Stephanie Chasteen.
Dr. Stephanie Chasteen, who blogs at sciencegeekgirl, is a physicist, a writer, an education consultant and an audiophile who climbs mountains in her spare time.
While earning her doctorate in physics from the University of California, Santa Cruz, Chasteen got restless. She realized that though she loved science, research wasn’t her bag; she wanted to communicate science to the public. She began taking journalism classes and freelancing while continuing her physics courses and research.

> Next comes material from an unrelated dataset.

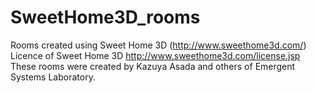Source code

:# SweetHome3D_rooms
Rooms created using Sweet Home 3D (http://www.sweethome3d.com/)
Licence of Sweet Home 3D http://www.sweethome3d.com/license.jsp
These rooms were created by Kazuya Asada and others of Emergent Systems Laboratory.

After being selected for a prestigious science communication fellowship through the AAAS, she was placed at NPR’s science desk in Washington, D.C., as an intern.
Upon graduation, Chasteen landed a postdoctoral fellowship at the Exploratorium museum in San Francisco, where she helped teach science to K-12 teachers, and created science podcasts on teaching tips for K-12 teachers. Chasteen now works at the University of Colorado at Boulder, studying how people learn physics.
In an interview with findingEducation, Chasteen likened her career path to that of heat-seeking bacteria: “I looked for what seemed interesting and intellectually ‘warm’ and moved in that direction and then reassessed.”
fE: When did you first become interested in science?
SC: Back in middle school. I remember, ironically enough in home economics class, hearing a physicist described as “somebody who learned how the world works” and I thought that sounded pretty cool. So I thought, “Oh. Maybe that’s what I’ll do.” I also came from an academic family so it wasn’t that big of a leap for me to consider going into science.